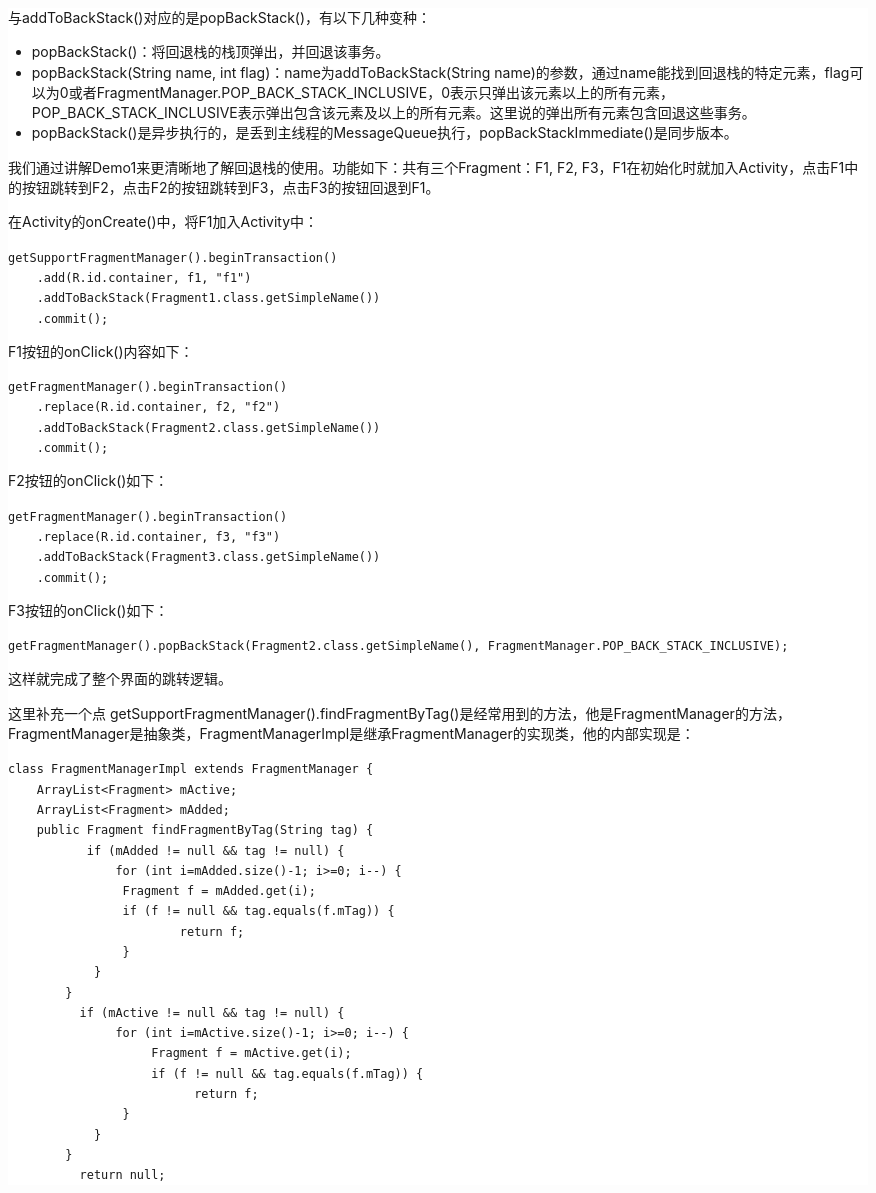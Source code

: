 与addToBackStack()对应的是popBackStack()，有以下几种变种：

 - popBackStack()：将回退栈的栈顶弹出，并回退该事务。
 - popBackStack(String name, int flag)：name为addToBackStack(String name)的参数，通过name能找到回退栈的特定元素，flag可以为0或者FragmentManager.POP_BACK_STACK_INCLUSIVE，0表示只弹出该元素以上的所有元素，POP_BACK_STACK_INCLUSIVE表示弹出包含该元素及以上的所有元素。这里说的弹出所有元素包含回退这些事务。
 - popBackStack()是异步执行的，是丢到主线程的MessageQueue执行，popBackStackImmediate()是同步版本。


我们通过讲解Demo1来更清晰地了解回退栈的使用。功能如下：共有三个Fragment：F1, F2, F3，F1在初始化时就加入Activity，点击F1中的按钮跳转到F2，点击F2的按钮跳转到F3，点击F3的按钮回退到F1。

在Activity的onCreate()中，将F1加入Activity中：

```
getSupportFragmentManager().beginTransaction()
    .add(R.id.container, f1, "f1")
    .addToBackStack(Fragment1.class.getSimpleName())
    .commit();
```
F1按钮的onClick()内容如下：

```
getFragmentManager().beginTransaction()
    .replace(R.id.container, f2, "f2")
    .addToBackStack(Fragment2.class.getSimpleName())
    .commit();
```
F2按钮的onClick()如下：

```
getFragmentManager().beginTransaction()
    .replace(R.id.container, f3, "f3")
    .addToBackStack(Fragment3.class.getSimpleName())
    .commit();
```
F3按钮的onClick()如下：

```
getFragmentManager().popBackStack(Fragment2.class.getSimpleName(), FragmentManager.POP_BACK_STACK_INCLUSIVE);
```
这样就完成了整个界面的跳转逻辑。

这里补充一个点
getSupportFragmentManager().findFragmentByTag()是经常用到的方法，他是FragmentManager的方法，FragmentManager是抽象类，FragmentManagerImpl是继承FragmentManager的实现类，他的内部实现是：

```
class FragmentManagerImpl extends FragmentManager {
    ArrayList<Fragment> mActive;
    ArrayList<Fragment> mAdded;
    public Fragment findFragmentByTag(String tag) { 
           if (mAdded != null && tag != null) { 
               for (int i=mAdded.size()-1; i>=0; i--) {
                Fragment f = mAdded.get(i);
                if (f != null && tag.equals(f.mTag)) {
                        return f;
                }
            }
        }       
          if (mActive != null && tag != null) {
               for (int i=mActive.size()-1; i>=0; i--) {
                    Fragment f = mActive.get(i);
                    if (f != null && tag.equals(f.mTag)) {
                          return f;
                }
            }
        } 
          return null;
```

=== What to work on ===
Pictures are to be omitted; otherwise, write out the data exactly as it appears.

=== Task output ===
Source code

: 与addToBackStack()对应的是popBackStack()，有以下几种变种：

 - popBackStack()：将回退栈的栈顶弹出，并回退该事务。
 - popBackStack(String name, int flag)：name为addToBackStack(String name)的参数，通过name能找到回退栈的特定元素，flag可以为0或者FragmentManager.POP_BACK_STACK_INCLUSIVE，0表示只弹出该元素以上的所有元素，POP_BACK_STACK_INCLUSIVE表示弹出包含该元素及以上的所有元素。这里说的弹出所有元素包含回退这些事务。
 - popBackStack()是异步执行的，是丢到主线程的MessageQueue执行，popBackStackImmediate()是同步版本。


我们通过讲解Demo1来更清晰地了解回退栈的使用。功能如下：共有三个Fragment：F1, F2, F3，F1在初始化时就加入Activity，点击F1中的按钮跳转到F2，点击F2的按钮跳转到F3，点击F3的按钮回退到F1。

在Activity的onCreate()中，将F1加入Activity中：

```
getSupportFragmentManager().beginTransaction()
    .add(R.id.container, f1, "f1")
    .addToBackStack(Fragment1.class.getSimpleName())
    .commit();
```
F1按钮的onClick()内容如下：

```
getFragmentManager().beginTransaction()
    .replace(R.id.container, f2, "f2")
    .addToBackStack(Fragment2.class.getSimpleName())
    .commit();
```
F2按钮的onClick()如下：

```
getFragmentManager().beginTransaction()
    .replace(R.id.container, f3, "f3")
    .addToBackStack(Fragment3.class.getSimpleName())
    .commit();
```
F3按钮的onClick()如下：

```
getFragmentManager().popBackStack(Fragment2.class.getSimpleName(), FragmentManager.POP_BACK_STACK_INCLUSIVE);
```
这样就完成了整个界面的跳转逻辑。

这里补充一个点
getSupportFragmentManager().findFragmentByTag()是经常用到的方法，他是FragmentManager的方法，FragmentManager是抽象类，FragmentManagerImpl是继承FragmentManager的实现类，他的内部实现是：

```
class FragmentManagerImpl extends FragmentManager {
    ArrayList<Fragment> mActive;
    ArrayList<Fragment> mAdded;
    public Fragment findFragmentByTag(String tag) { 
           if (mAdded != null && tag != null) { 
               for (int i=mAdded.size()-1; i>=0; i--) {
                Fragment f = mAdded.get(i);
                if (f != null && tag.equals(f.mTag)) {
                        return f;
                }
            }
        }       
          if (mActive != null && tag != null) {
               for (int i=mActive.size()-1; i>=0; i--) {
                    Fragment f = mActive.get(i);
                    if (f != null && tag.equals(f.mTag)) {
                          return f;
                }
            }
        } 
          return null;
```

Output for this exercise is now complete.